Content-Type: text/plain; charset=US-ASCII
From: Daniel Phillips <phillips@arcor.de>
To: Andrew Morton <akpm@zip.com.au>
Subject: Re: [PATCH] Rmap speedup
Date: Wed, 7 Aug 2002 22:17:31 +0200
Cc: linux-kernel@vger.kernel.org, wli@holomorphy.com,
       Rik van Riel <riel@conectiva.com.br>
References: <E17aiJv-0007cr-00@starship> <E17cW1O-0003Tm-00@starship> <3D5177CB.D8CA77C2@zip.com.au>
In-Reply-To: <3D5177CB.D8CA77C2@zip.com.au>
MIME-Version: 1.0
Content-Transfer-Encoding: 7BIT
Message-Id: <E17cXFM-0004si-00@starship>
Sender: linux-kernel-owner@vger.kernel.org
Content-Length: 3184
Lines: 70

On Wednesday 07 August 2002 21:40, Andrew Morton wrote:
> Daniel Phillips wrote:
> > What stands out for me is that rmap is now apparently at parity with
> > (virtual scanning) 2.4.19 for a real application, i.e., parallel make.
> > I'm sure we'll still see the raw setup/teardown overhead if we make a
> > point of going looking for it, but it would be weird if we didn't.
> > 
> > So can we tentatively declare victory of the execution overhead issue?
> 
> err, no.  It's still adding half a millisecond or so to each fork/exec/exit
> cycle.  And that is arising from, apparently, an extra two cache misses
> per page.  Doubt if we can take this much further.

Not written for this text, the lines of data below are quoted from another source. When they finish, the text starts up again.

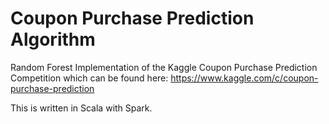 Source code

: # Coupon Purchase Prediction Algorithm

Random Forest Implementation of the Kaggle Coupon Purchase Prediction Competition which can be found here: https://www.kaggle.com/c/coupon-purchase-prediction

This is written in Scala with Spark.
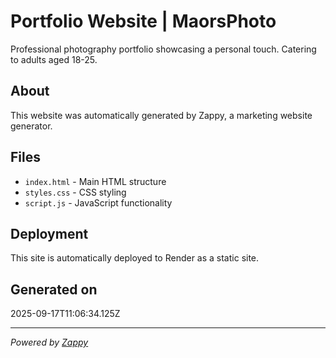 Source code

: # Portfolio Website | MaorsPhoto

Professional photography portfolio showcasing a personal touch. Catering to adults aged 18-25.

## About

This website was automatically generated by Zappy, a marketing website generator.

## Files

- `index.html` - Main HTML structure
- `styles.css` - CSS styling
- `script.js` - JavaScript functionality

## Deployment

This site is automatically deployed to Render as a static site.

## Generated on

2025-09-17T11:06:34.125Z

---

*Powered by [Zappy](https://zappy.dev)*
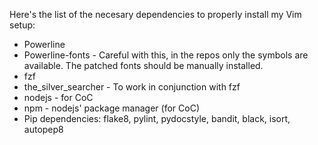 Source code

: Here's the list of the necesary dependencies to properly install my Vim setup:

* Powerline
* Powerline-fonts - Careful with this, in the repos only the symbols are available. The patched fonts should be manually installed.
* fzf
* the_silver_searcher - To work in conjunction with fzf
* nodejs - for CoC
* npm - nodejs' package manager (for CoC)
* Pip dependencies: flake8, pylint, pydocstyle, bandit, black, isort, autopep8
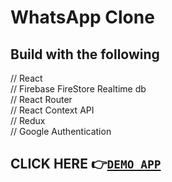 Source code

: # WhatsApp Clone

## Build with the following
// React<br />
// Firebase FireStore Realtime db<br />
// React Router<br />
// React Context API<br />
// Redux<br />
// Google Authentication<br />

## CLICK HERE 👉[`DEMO APP`](https://whatsapp-clone-firebase-e6ab7.web.app)
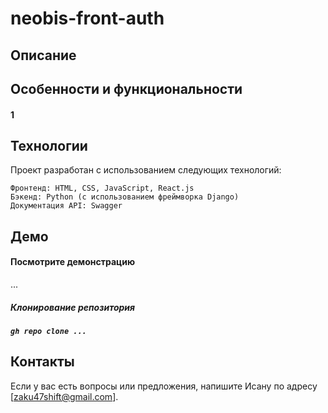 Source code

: <h1>neobis-front-auth</h1>

<h2>Описание</h2>

<h2>Особенности и функциональности</h2>

<h4>1</h4>

<h2>Технологии</h2>

Проект разработан с использованием следующих технологий:

    Фронтенд: HTML, CSS, JavaScript, React.js
    Бэкенд: Python (с использованием фреймворка Django)
    Документация API: Swagger

<h2>Демо</h2>

<h4>Посмотрите демонстрацию </h4>...

<h5>Клонирование репозитория<h5>

    gh repo clone ...

<h2>Контакты</h2>

Если у вас есть вопросы или предложения, напишите Исану по адресу [zaku47shift@gmail.com].
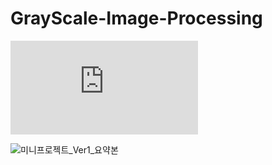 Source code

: # GrayScale-Image-Processing
![미니프로젝트_Ver1_스핀오프_요약본.pdf](https://github.com/Jday4612/GrayScale-Image-Processing/files/14733455/_Ver1_._.pdf)

![미니프로젝트_Ver1_요약본](https://github.com/Jday4612/GrayScale-Image-Processing/assets/66297198/b992afcd-1cfa-4ab9-8c24-fb23ba198d6e)
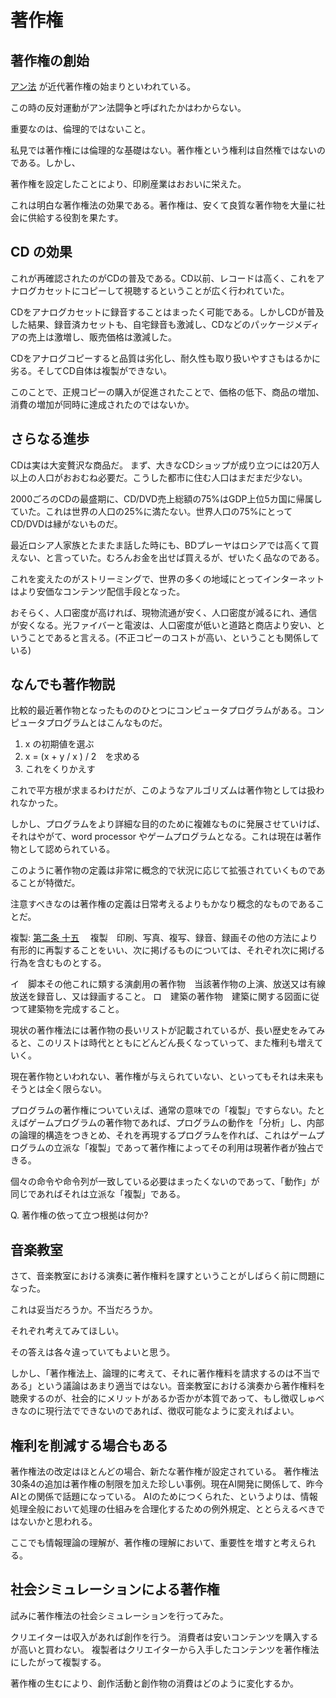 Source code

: # 著作権
## 著作権の創始

[アン法](https://ja.wikipedia.org/wiki/%E3%82%A2%E3%83%B3%E6%B3%95) が近代著作権の始まりといわれている。

この時の反対運動がアン法闘争と呼ばれたかはわからない。

重要なのは、倫理的ではないこと。

私見では著作権には倫理的な基礎はない。著作権という権利は自然権ではないのである。しかし、

著作権を設定したことにより、印刷産業はおおいに栄えた。

これは明白な著作権法の効果である。著作権は、安くて良質な著作物を大量に社会に供給する役割を果たす。

## CD の効果

これが再確認されたのがCDの普及である。CD以前、レコードは高く、これをアナログカセットにコピーして視聴するということが広く行われていた。

CDをアナログカセットに録音することはまったく可能である。しかしCDが普及した結果、録音済カセットも、自宅録音も激減し、CDなどのパッケージメディアの売上は激増し、販売価格は激減した。

CDをアナログコピーすると品質は劣化し、耐久性も取り扱いやすさもはるかに劣る。そしてCD自体は複製ができない。

このことで、正規コピーの購入が促進されたことで、価格の低下、商品の増加、消費の増加が同時に達成されたのではないか。

## さらなる進歩

CDは実は大変贅沢な商品だ。
まず、大きなCDショップが成り立つには20万人以上の人口がおおむね必要だ。こうした都市に住む人口はまだまだ少ない。

2000ごろのCDの最盛期に、CD/DVD売上総額の75%はGDP上位5カ国に帰属していた。これは世界の人口の25%に満たない。世界人口の75%にとってCD/DVDは縁がないものだ。

最近ロシア人家族とたまたま話した時にも、BDプレーヤはロシアでは高くて買えない、と言っていた。むろんお金を出せば買えるが、ぜいたく品なのである。

これを変えたのがストリーミングで、世界の多くの地域にとってインターネットはより安価なコンテンツ配信手段となった。

おそらく、人口密度が高ければ、現物流通が安く、人口密度が減るにれ、通信が安くなる。光ファイバーと電波は、人口密度が低いと道路と商店より安い、ということであると言える。(不正コピーのコストが高い、ということも関係している)

## なんでも著作物説

比較的最近著作物となったもののひとつにコンピュータプログラムがある。コンピュータプログラムとはこんなものだ。

 1. x の初期値を選ぶ
 1. x = (x + y / x ) / 2　を求める
 1. これをくりかえす

これで平方根が求まるわけだが、このようなアルゴリズムは著作物としては扱われなかった。

しかし、プログラムをより詳細な目的のために複雑なものに発展させていけば、それはやがて、word processor やゲームプログラムとなる。これは現在は著作物として認められている。


このように著作物の定義は非常に概念的で状況に応じて拡張されていくものであることが特徴だ。

注意すべきなのは著作権の定義は日常考えるよりもかなり概念的なものであることだ。

複製: 
[第二条 十五](
    https://elaws.e-gov.go.jp/document?lawid=345AC0000000048_20220617_504AC0000000068#Mp-At_2) 　複製　印刷、写真、複写、録音、録画その他の方法により有形的に再製することをいい、次に掲げるものについては、それぞれ次に掲げる行為を含むものとする。

イ　脚本その他これに類する演劇用の著作物　当該著作物の上演、放送又は有線放送を録音し、又は録画すること。
ロ　建築の著作物　建築に関する図面に従つて建築物を完成すること。

現状の著作権法には著作物の長いリストが記載されているが、長い歴史をみてみると、このリストは時代とともにどんどん長くなっていって、また権利も増えていく。

現在著作物といわれない、著作権が与えられていない、といってもそれは未来もそうとは全く限らない。


プログラムの著作権についていえば、通常の意味での「複製」ですらない。たとえばゲームプログラムの著作物であれば、プログラムの動作を「分析」し、内部の論理的構造をつきとめ、それを再現するプログラムを作れば、これはゲームプログラムの立派な「複製」であって著作権によってその利用は現著作者が独占できる。

個々の命令や命令列が一致している必要はまったくないのであって、「動作」が同じであればそれは立派な「複製」である。

Q. 著作権の依って立つ根拠は何か?

## 音楽教室

さて、音楽教室における演奏に著作権料を課すということがしばらく前に問題になった。

これは妥当だろうか。不当だろうか。

それぞれ考えてみてほしい。

その答えは各々違っていてもよいと思う。

しかし、「著作権法上、論理的に考えて、それに著作権料を請求するのは不当である」という議論はあまり適当ではない。音楽教室における演奏から著作権料を聴衆するのが、社会的にメリットがあるか否かが本質であって、もし徴収しゅべきなのに現行法でできないのであれば、徴収可能なように変えればよい。

## 権利を削減する場合もある

著作権法の改定はほとんどの場合、新たな著作権が設定されている。
著作権法30条4の追加は著作権の制限を加えた珍しい事例。現在AI開発に関係して、昨今AIとの関係で話題になっている。
AIのためにつくられた、というよりは、情報処理全般において処理の仕組みを合理化するための例外規定、ととらえるべきではないかと思われる。

ここでも情報理論の理解が、著作権の理解において、重要性を増すと考えられる。

## 社会シミュレーションによる著作権

試みに著作権法の社会シミュレーションを行ってみた。

クリエイターは収入があれば創作を行う。
消費者は安いコンテンツを購入するが高いと買わない。
複製者はクリエイターから入手したコンテンツを著作権法にしたがって複製する。

著作権の生むにより、創作活動と創作物の消費はどのように変化するか。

But that overhead did not show up in the kernel build timings you posted, 
which do a realistic amount of forking.  So what is the worry, exactly?

> > ...
> > Vectoring up the pte chain nodes as
> > you do here doesn't help much because the internal fragmentation
> > roughly equals the reduction in link fields.
> 
> Are you sure about that?  The vectoring is only a loss for very low
> sharing levels, at which the space consumption isn't a problem anyway.
> At high levels of sharing it's almost a halving.

Your vector will only be half full on average.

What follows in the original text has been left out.